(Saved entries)
_ _ _

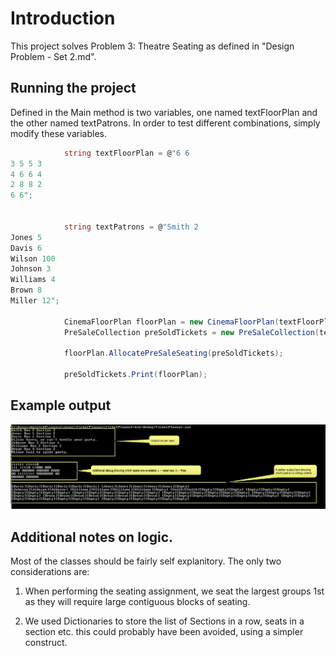 ﻿# Introduction

This project solves Problem 3: Theatre Seating as defined in "Design Problem - Set 2.md".

## Running the project 

Defined in the Main method is two variables, one named textFloorPlan and the other named textPatrons. In order to test different combinations, simply modify these variables. 


```csharp
            string textFloorPlan = @"6 6
3 5 5 3
4 6 6 4
2 8 8 2
6 6";
           

            string textPatrons = @"Smith 2
Jones 5
Davis 6
Wilson 100
Johnson 3
Williams 4
Brown 8
Miller 12";

            CinemaFloorPlan floorPlan = new CinemaFloorPlan(textFloorPlan);
            PreSaleCollection preSoldTickets = new PreSaleCollection(textPatrons);

            floorPlan.AllocatePreSaleSeating(preSoldTickets);

            preSoldTickets.Print(floorPlan);
```

## Example output

![Example Output](ExampleOutput.png)


## Additional notes on logic. 

Most of the classes should be fairly self explanitory. The only two considerations are: 

1. When performing the seating assignment, we seat the largest groups 1st as they will require large contiguous blocks of seating. 

2. We used Dictionaries to store the list of Sections in a row, seats in a section etc. this could probably have been avoided, using a simpler construct. 
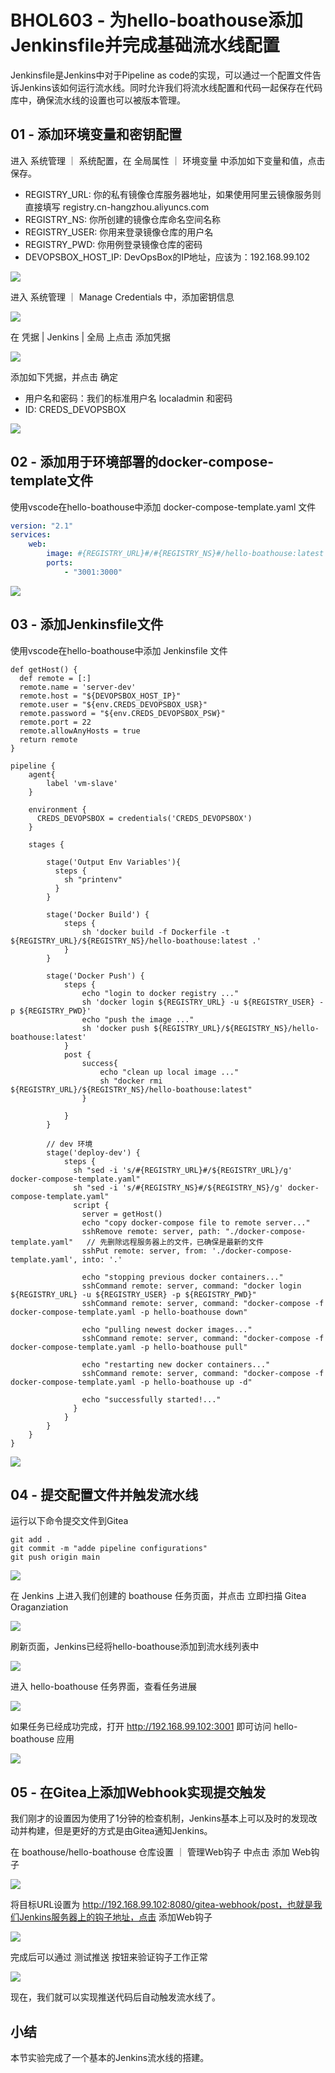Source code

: # BHOL603 - 为hello-boathouse添加Jenkinsfile并完成基础流水线配置

Jenkinsfile是Jenkins中对于Pipeline as code的实现，可以通过一个配置文件告诉Jenkins该如何运行流水线。同时允许我们将流水线配置和代码一起保存在代码库中，确保流水线的设置也可以被版本管理。

## 01 - 添加环境变量和密钥配置

进入 系统管理 ｜ 系统配置，在 全局属性 ｜ 环境变量 中添加如下变量和值，点击保存。

- REGISTRY_URL: 你的私有镜像仓库服务器地址，如果使用阿里云镜像服务则直接填写 registry.cn-hangzhou.aliyuncs.com
- REGISTRY_NS: 你所创建的镜像仓库命名空间名称
- REGISTRY_USER: 你用来登录镜像仓库的用户名
- REGISTRY_PWD: 你用例登录镜像仓库的密码
- DEVOPSBOX_HOST_IP: DevOpsBox的IP地址，应该为：192.168.99.102

![](images/bhol603-pipeline001.png)

进入 系统管理 ｜ Manage Credentials 中，添加密钥信息

![](images/bhol603-pipeline002.png)

在 凭据 | Jenkins | 全局 上点击 添加凭据

![](images/bhol603-pipeline003.png)

添加如下凭据，并点击 确定

- 用户名和密码：我们的标准用户名 localadmin 和密码
- ID: CREDS_DEVOPSBOX

![](images/bhol603-pipeline004.png)

## 02 - 添加用于环境部署的docker-compose-template文件

使用vscode在hello-boathouse中添加 docker-compose-template.yaml 文件

```yaml
version: "2.1"
services:
    web:
        image: #{REGISTRY_URL}#/#{REGISTRY_NS}#/hello-boathouse:latest
        ports:
            - "3001:3000"

```

![](images/bhol603-pipeline005.png)

## 03 - 添加Jenkinsfile文件

使用vscode在hello-boathouse中添加 Jenkinsfile 文件

```Jenkinsfile
def getHost() {
  def remote = [:]
  remote.name = 'server-dev'
  remote.host = "${DEVOPSBOX_HOST_IP}"
  remote.user = "${env.CREDS_DEVOPSBOX_USR}"
  remote.password = "${env.CREDS_DEVOPSBOX_PSW}"
  remote.port = 22
  remote.allowAnyHosts = true
  return remote
}

pipeline {
    agent{
        label 'vm-slave'
    }

    environment {
      CREDS_DEVOPSBOX = credentials('CREDS_DEVOPSBOX')
    }

    stages {

        stage('Output Env Variables'){
          steps {
            sh "printenv"
          }
        }

        stage('Docker Build') {
            steps {
                sh 'docker build -f Dockerfile -t ${REGISTRY_URL}/${REGISTRY_NS}/hello-boathouse:latest .'
            }
        }

        stage('Docker Push') {
            steps {
                echo "login to docker registry ..."
                sh 'docker login ${REGISTRY_URL} -u ${REGISTRY_USER} -p ${REGISTRY_PWD}'
                echo "push the image ..."
                sh 'docker push ${REGISTRY_URL}/${REGISTRY_NS}/hello-boathouse:latest'
            }
            post {
                success{
                    echo "clean up local image ..."
                    sh "docker rmi ${REGISTRY_URL}/${REGISTRY_NS}/hello-boathouse:latest"
                }
                
            }
        }

        // dev 环境
        stage('deploy-dev') { 
            steps {
              sh "sed -i 's/#{REGISTRY_URL}#/${REGISTRY_URL}/g' docker-compose-template.yaml"
              sh "sed -i 's/#{REGISTRY_NS}#/${REGISTRY_NS}/g' docker-compose-template.yaml"
              script {
                server = getHost()
                echo "copy docker-compose file to remote server..."       
                sshRemove remote: server, path: "./docker-compose-template.yaml"   // 先删除远程服务器上的文件，已确保是最新的文件
                sshPut remote: server, from: './docker-compose-template.yaml', into: '.'
                
                echo "stopping previous docker containers..."       
                sshCommand remote: server, command: "docker login ${REGISTRY_URL} -u ${REGISTRY_USER} -p ${REGISTRY_PWD}"
                sshCommand remote: server, command: "docker-compose -f docker-compose-template.yaml -p hello-boathouse down"
                
                echo "pulling newest docker images..."
                sshCommand remote: server, command: "docker-compose -f docker-compose-template.yaml -p hello-boathouse pull"
                
                echo "restarting new docker containers..."
                sshCommand remote: server, command: "docker-compose -f docker-compose-template.yaml -p hello-boathouse up -d"
                
                echo "successfully started!..."
              }
            }
        }
    }
}
```

![](images/bhol603-pipeline006.png)

## 04 - 提交配置文件并触发流水线

运行以下命令提交文件到Gitea

```shell
git add .
git commit -m "adde pipeline configurations"
git push origin main
```

![](images/bhol603-pipeline007.png)

在 Jenkins 上进入我们创建的 boathouse 任务页面，并点击 立即扫描 Gitea Oraganziation

![](images/bhol603-pipeline008.png)

刷新页面，Jenkins已经将hello-boathouse添加到流水线列表中

![](images/bhol603-pipeline009.png)

进入 hello-boathouse 任务界面，查看任务进展

![](images/bhol603-pipeline010.png)

如果任务已经成功完成，打开 http://192.168.99.102:3001 即可访问 hello-boathouse 应用

![](images/bhol603-pipeline011.png)

## 05 - 在Gitea上添加Webhook实现提交触发

我们刚才的设置因为使用了1分钟的检查机制，Jenkins基本上可以及时的发现改动并构建，但是更好的方式是由Gitea通知Jenkins。

在 boathouse/hello-boathouse 仓库设置 ｜ 管理Web钩子 中点击 添加 Web钩子

![](images/bhol603-pipeline012.png)

将目标URL设置为 http://192.168.99.102:8080/gitea-webhook/post，也就是我们Jenkins服务器上的钩子地址，点击 添加Web钩子

![](images/bhol603-pipeline013.png)

完成后可以通过 测试推送 按钮来验证钩子工作正常

![](images/bhol603-pipeline014.png)

现在，我们就可以实现推送代码后自动触发流水线了。

## 小结

本节实验完成了一个基本的Jenkins流水线的搭建。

_ _ _

◆ TASK TO CARRY OUT ◆
Only lines of the data holding the word "project" go in the answer. Please copy each of them.

◆ EXERCISE RESULT ◆
This project solves Problem 3: Theatre Seating as defined in "Design Problem - Set 2.md".
## Running the project 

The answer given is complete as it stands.